The literature on the representation theory of the symmetric group contains some terminology that I find puzzling, and I am wondering if someone here knows the full story.

One of the standard ways to construct the irreducible representations of the symmetric group is to define *Specht modules*. This construction produces an explicit basis for the modules. If one now writes down the representing matrices with respect to this basis, the result is often referred to as *Young's natural representation*.

From a modern point of view at least, this terminology seems a little strange because it attributes "the same thing" to both Specht and Young. Now one possible explanation is that when Specht and Young were working on this stuff, it didn't seem like the same thing, and it's only today that they look the same. Indeed, in Specht's paper, he writes:

Zwischen den Youngschen Arbeiten und der vorliegenden bestehen daher kaum irgendwelche Zusammenhaenge ausser den rein ausserlichen, die darauf beruhen, dass die hier verwendeten kombinatorischen Hilfsmittel haufig auch von Herrn A. Young, freilich zu ganz anderen Zwecken herangezogen werden.

My German is poor but I think this translates to:

Between Young's work and the present work there exist hardly any connections except the purely superficial one that the combinatorial tools used here are also used by Mr. A. Young, albeit for entirely different purposes.

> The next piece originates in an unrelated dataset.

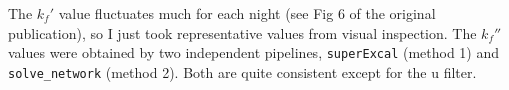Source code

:The $ k_f' $ value fluctuates much for each night (see Fig 6 of the original publication), so I just took representative values from visual inspection. The $ k_f'' $ values were obtained by two independent pipelines, \texttt{superExcal} (method 1) and \texttt{solve\_network} (method 2). Both are quite consistent except for the u filter.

I tried to look up Young's papers, but found them daunting, and in particular I could not immediately locate anything that looked like "Young's natural representation." Apparently I'm not the only one who is daunted by Young's papers, because here's a quote from some lecture notes of G. D. James:

The representation theory of the symmetric groups was first studied by Frobenius and Schur, and then developed in a long series of papers by Young. Although a detailed study of Young's work would undoubtedly pay dividends, anyone who has attempted this will realize just how difficult it is to read his papers. The author, for one, has never undertaken this task, and so no reference will be found here to any of Young's proofs, although it is probable that some of the techniques presented here are identical to his.

So my question is, can someone point specifically to a place in Young's papers where he discussed what we would nowadays call "Young's natural representation"? And does anyone know the history of how the term "Young's natural representation" came to have its current meaning?